After Bridgewater was placed on injured reserve during the 2016 offseason, Hill was selected to start Week 1 of the 2016 season over Sam Bradford, who the Vikings traded for after Bridgewater's injury.

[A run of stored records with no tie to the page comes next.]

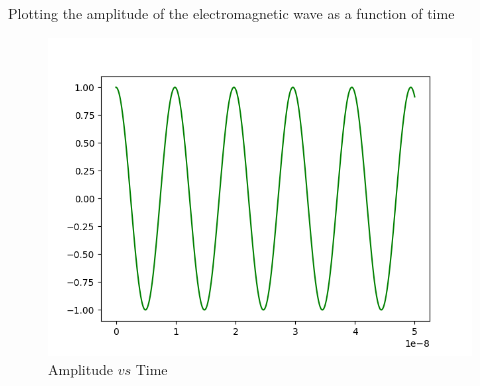 \documentclass[journal,12pt,twocolumn]{IEEEtran}
\theoremstyle{remark}
\begin{document}
Plotting the amplitude of the electromagnetic wave as a function of time
\begin{figure}[h]
    \centering
    \includegraphics[width=\columnwidth]{Figure_1.png}
    \caption{Amplitude $vs$ Time}
    \label{fig:12.8.6.2}
\end{figure}
\end{document}
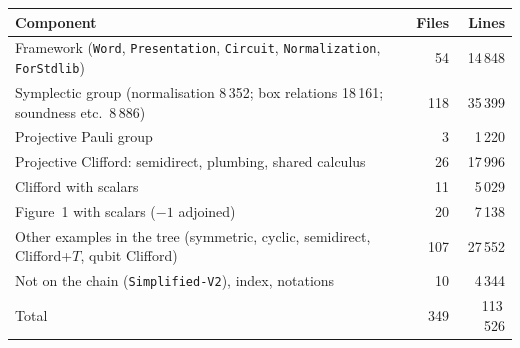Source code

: \begin{center}\begin{minipage}{\textwidth}\centering
{}
\label{tab:stats}
\small
\begin{tabular}{@{}lrr@{}}
\toprule
Component & Files & Lines \\
\midrule
Framework (\texttt{Word}, \texttt{Presentation}, \texttt{Circuit}, \texttt{Normalization}, \texttt{ForStdlib}) & 54 & 14\,848 \\
Symplectic group (normalisation 8\,352; box relations 18\,161; soundness etc.\ 8\,886) & 118 & 35\,399 \\
Projective Pauli group & 3 & 1\,220 \\
Projective Clifford: semidirect, plumbing, shared calculus & 26 & 17\,996 \\
Clifford with scalars & 11 & 5\,029 \\
Figure~1 with scalars ($-1$ adjoined) & 20 & 7\,138 \\
\midrule
Other examples in the tree (symmetric, cyclic, semidirect, Clifford+$T$, qubit Clifford) & 107 & 27\,552 \\
Not on the chain (\texttt{Simplified-V2}), index, notations & 10 & 4\,344 \\
\midrule
Total & 349 & 113\,526 \\
\bottomrule
\end{tabular}
\end{minipage}
\end{center}

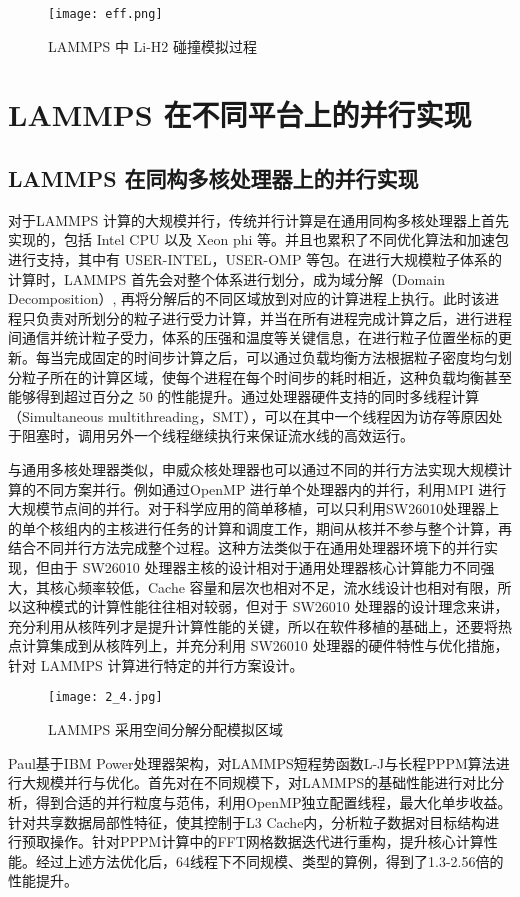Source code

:  \begin{figure}[h]
  \centering
  \texttt{[image: eff.png]}
  \caption{LAMMPS 中 Li-H2 碰撞模拟过程}
\end{figure}

\section{LAMMPS 在不同平台上的并行实现}
\subsection{LAMMPS 在同构多核处理器上的并行实现}
对于LAMMPS 计算的大规模并行，传统并行计算是在通用同构多核处理器上首先实现的，包括 Intel CPU 以及 Xeon phi 等。并且也累积了不同优化算法和加速包进行支持，其中有 USER-INTEL，USER-OMP 等包。在进行大规模粒子体系的计算时，LAMMPS 首先会对整个体系进行划分，成为域分解（Domain Decomposition）, 再将分解后的不同区域放到对应的计算进程上执行。此时该进程只负责对所划分的粒子进行受力计算，并当在所有进程完成计算之后，进行进程间通信并统计粒子受力，体系的压强和温度等关键信息，在进行粒子位置坐标的更新。每当完成固定的时间步计算之后，可以通过负载均衡方法根据粒子密度均匀划分粒子所在的计算区域，使每个进程在每个时间步的耗时相近，这种负载均衡甚至能够得到超过百分之 50 的性能提升。通过处理器硬件支持的同时多线程计算（Simultaneous multithreading，SMT），可以在其中一个线程因为访存等原因处于阻塞时，调用另外一个线程继续执行来保证流水线的高效运行。

与通用多核处理器类似，申威众核处理器也可以通过不同的并行方法实现大规模计算的不同方案并行。例如通过OpenMP 进行单个处理器内的并行，利用MPI 进行大规模节点间的并行。对于科学应用的简单移植，可以只利用SW26010处理器上的单个核组内的主核进行任务的计算和调度工作，期间从核并不参与整个计算，再结合不同并行方法完成整个过程。这种方法类似于在通用处理器环境下的并行实现，但由于 SW26010 处理器主核的设计相对于通用处理器核心计算能力不同强大，其核心频率较低，Cache 容量和层次也相对不足，流水线设计也相对有限，所以这种模式的计算性能往往相对较弱，但对于 SW26010 处理器的设计理念来讲，充分利用从核阵列才是提升计算性能的关键，所以在软件移植的基础上，还要将热点计算集成到从核阵列上，并充分利用 SW26010 处理器的硬件特性与优化措施，针对 LAMMPS 计算进行特定的并行方案设计。

 \begin{figure}[h]
  \centering
  \texttt{[image: 2\_4.jpg]}
  \caption{LAMMPS 采用空间分解分配模拟区域}
 \end{figure}

Paul\cite{coffman2014lammps}基于IBM Power处理器架构，对LAMMPS短程势函数L-J与长程PPPM算法进行大规模并行与优化。首先对在不同规模下，对LAMMPS的基础性能进行对比分析，得到合适的并行粒度与范伟，利用OpenMP独立配置线程，最大化单步收益。针对共享数据局部性特征，使其控制于L3 Cache内，分析粒子数据对目标结构进行预取操作。针对PPPM计算中的FFT网格数据迭代进行重构，提升核心计算性能。经过上述方法优化后，64线程下不同规模、类型的算例，得到了1.3-2.56倍的性能提升。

Hill completed 18 of 33 passes for 236 yards with no touchdowns or interceptions in the 25–16 win against the Tennessee Titans.

==Career statistics==

===NFL===

Year: Team; Games; Passing; Rushing; Sacks; Fumbles
GP: GS; Record; Cmp; Att; Pct; Yds; Y/A; TD; Int; Rtg; Att; Yds; Avg; TD; Sck; SckY; Fum; Lost
2005: MIN; 1; 0; 0–0; 0; 0; 0.0; 0; 0.0; 0; 0; 0.0; 2; −2; −1.0; 0; 0; 0; 0; 0
2006: SF; 0; 0; DNP
2007: SF; 3; 2; 2–0; 54; 79; 68.4; 501; 6.3; 5; 1; 101.3; 12; 14; 1.2; 1; 6; 31; 3; 0
2008: SF; 9; 8; 5–3; 181; 288; 62.8; 2,046; 7.1; 13; 8; 87.5; 24; 115; 4.8; 2; 23; 148; 8; 2
2009: SF; 6; 6; 3–3; 87; 155; 56.1; 943; 6.1; 5; 2; 79.6; 8; 70; 8.8; 0; 18; 107; 3; 1
2010: DET; 11; 10; 3–7; 257; 416; 61.8; 2,686; 6.5; 16; 12; 81.3; 22; 123; 5.6; 0; 17; 113; 3; 1
2011: DET; 2; 0; 0–0; 2; 3; 66.7; 33; 11.0; 0; 0; 103.5; 1; −1; −1.0; 0; 0; 0; 0; 0
2012: DET; 1; 0; 0–0; 10; 13; 76.9; 172; 13.2; 2; 0; 157.9; 1; −1; −1.0; 0; 0; 0; 0; 0
2013: DET; 1; 0; 0–0; 0; 0; 0.0; 0; 0.0; 0; 0; 0.0; 2; −2; −1.0; 0; 0; 0; 0; 0
2014: STL; 9; 8; 3–5; 145; 229; 63.3; 1,657; 7.2; 8; 7; 83.9; 10; 10; 1.0; 1; 18; 116; 7; 1
2015: MIN; 3; 0; 0–0; 2; 7; 28.6; 15; 2.1; 0; 0; 39.6; 4; −5; −1.3; 0; 1; 11; 0; 0
2016: MIN; 3; 1; 1–0; 19; 35; 54.3; 242; 6.9; 0; 0; 76.1; 5; 5; 1.0; 0; 1; 7; 0; 0
Career: 49; 35; 17–18; 757; 1,225; 61.8; 8,295; 6.8; 49; 30; 84.9; 91; 326; 3.6; 4; 84; 533; 24; 5

===College===

| Season | Team | Passing |  |  |  |  |  |  |  | Rushing |  |  |  |
| Cmp | Att | Pct | Yds | Y/A | TD | Int | Rtg | Att | Yds | Avg | TD |
| 2000 | Maryland | 73 | 126 | 57.9 | 778 | 6.2 | 6 | 4 | 119.2 | 44 | 92 | 2.1 | 1 |
| 2001 | Maryland | 197 | 329 | 59.9 | 2,380 | 7.2 | 13 | 9 | 128.2 | 116 | 309 | 2.7 | 7 |
| Career |  | 270 | 455 | 59.3 | 3,158 | 6.9 | 19 | 13 | 125.7 | 160 | 401 | 2.5 | 8 |

==Career highlights==
- NFL Europe passing yards leader (2003)
- NFL Europe record; most completions thrown in a single season (220)
- FedEx Air Player of the Week – Week 5, 2010
- Second-team All-ACC (2001)

==Personal life==
Hill was a kinesiology major at Maryland. He participated in several Viking Children's Fund events and has supported the Muscular Dystrophy Association. He joined former Vikings Head Coach Mike Tice as a former Terrapin quarterback and was teammates at Maryland with former Vikings linebacker E.J. Henderson. Hill kept a weekly journal chronicling his adventures in Europe for fans on his former team's website, Vikings.com.